─── TASK DATA ───
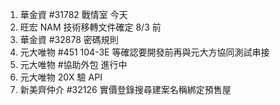 1. 華金資 #31782 戰情室 今天
2. 旺宏 NAM 技術移轉文件確定 8/3 前
3. 華金資 #32878 密碼規則
4. 元大唯物 #451 104-3E 等確認要開發前再與元大方協同測試串接
5. 元大唯物 #協助外包 進行中
6. 元大唯物 20X 驗 API
8. 新美齊仲介 #32126 實價登錄搜尋建案名稱綁定預售屋

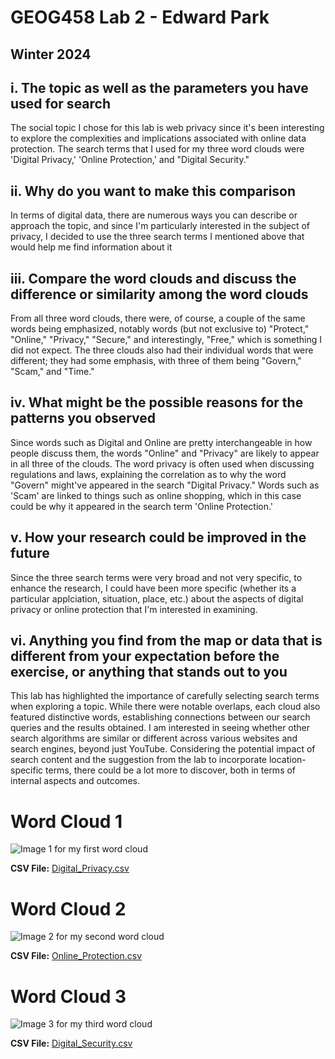 # GEOG458 Lab 2 - Edward Park

## Winter 2024

## i. The topic as well as the parameters you have used for search 

The social topic I chose for this lab is web privacy since it's been interesting to explore the complexities and implications associated with online data protection. The search terms that I used for my three word clouds were 'Digital Privacy,' 'Online Protection,' and "Digital Security."

## ii. Why do you want to make this comparison

In terms of digital data, there are numerous ways you can describe or approach the topic, and since I'm particularly interested in the subject of privacy, I decided to use the three search terms I mentioned above that would help me find information about it

## iii. Compare the word clouds and discuss the difference or similarity among the word clouds

From all three word clouds, there were, of course, a couple of the same words being emphasized, notably words (but not exclusive to) "Protect," "Online," "Privacy," "Secure," and interestingly, "Free," which is something I did not expect. The three clouds also had their individual words that were different; they had some emphasis, with three of them being "Govern," "Scam," and "Time."

## iv. What might be the possible reasons for the patterns you observed

Since words such as Digital and Online are pretty interchangeable in how people discuss them, the words "Online" and "Privacy" are likely to appear in all three of the clouds. The word privacy is often used when discussing regulations and laws, explaining the correlation as to why the word "Govern" might've appeared in the search "Digital Privacy." Words such as 'Scam' are linked to things such as online shopping, which in this case could be why it appeared in the search term 'Online Protection.'

## v. How your research could be improved in the future

Since the three search terms were very broad and not very specific, to enhance the research, I could have been more specific (whether its a particular applciation, situation, place, etc.) about the aspects of digital privacy or online protection that I'm interested in examining.

## vi. Anything you find from the map or data that is different from your expectation before the exercise, or anything that stands out to you

This lab has highlighted the importance of carefully selecting search terms when exploring a topic. While there were notable overlaps, each cloud also featured distinctive words, establishing connections between our search queries and the results obtained. I am interested in seeing whether other search algorithms are similar or different across various websites and search engines, beyond just YouTube. Considering the potential impact of search content and the suggestion from the lab to incorporate location-specific terms, there could be a lot more to discover, both in terms of internal aspects and outcomes.

# Word Cloud 1
![Image 1 for my first word cloud](//main/img/Digital%20Privacy.png)

**CSV File:** [Digital_Privacy.csv](/assets/Digital_Privacy.csv)

# Word Cloud 2
![Image 2 for my second word cloud](//main/img/Online%20Protection.png)

**CSV File:** [Online_Protection.csv](/assets/Online_Protection.csv)

# Word Cloud 3
![Image 3 for my third word cloud](//main/img/Digital%20Security.png)

**CSV File:** [Digital_Security.csv](/assets/Digitial_Security.csv)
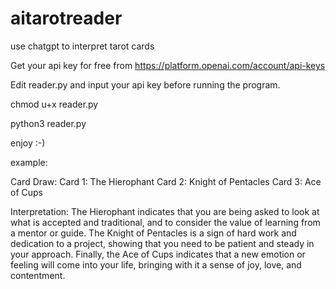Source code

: # aitarotreader
use chatgpt to interpret tarot cards

Get your api key for free from https://platform.openai.com/account/api-keys

Edit reader.py and input your api key before running the program.

chmod u+x reader.py

python3 reader.py

enjoy :-) 

example:

Card Draw:
Card 1: The Hierophant
Card 2: Knight of Pentacles
Card 3: Ace of Cups

Interpretation:
The Hierophant indicates that you are being asked to look at what is accepted and traditional, and to consider the value of learning from a mentor or guide. The Knight of Pentacles is a sign of hard work and dedication to a project, showing that you need to be patient and steady in your approach. Finally, the Ace of Cups indicates that a new emotion or feeling will come into your life, bringing with it a sense of joy, love, and contentment.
───
### WHAT THE EXERCISE ASKS
In the records above, find every line containing the word "were" and show it.

### ANSWER AREA
The social topic I chose for this lab is web privacy since it's been interesting to explore the complexities and implications associated with online data protection. The search terms that I used for my three word clouds were 'Digital Privacy,' 'Online Protection,' and "Digital Security."
From all three word clouds, there were, of course, a couple of the same words being emphasized, notably words (but not exclusive to) "Protect," "Online," "Privacy," "Secure," and interestingly, "Free," which is something I did not expect. The three clouds also had their individual words that were different; they had some emphasis, with three of them being "Govern," "Scam," and "Time."
Since the three search terms were very broad and not very specific, to enhance the research, I could have been more specific (whether its a particular applciation, situation, place, etc.) about the aspects of digital privacy or online protection that I'm interested in examining.
This lab has highlighted the importance of carefully selecting search terms when exploring a topic. While there were notable overlaps, each cloud also featured distinctive words, establishing connections between our search queries and the results obtained. I am interested in seeing whether other search algorithms are similar or different across various websites and search engines, beyond just YouTube. Considering the potential impact of search content and the suggestion from the lab to incorporate location-specific terms, there could be a lot more to discover, both in terms of internal aspects and outcomes.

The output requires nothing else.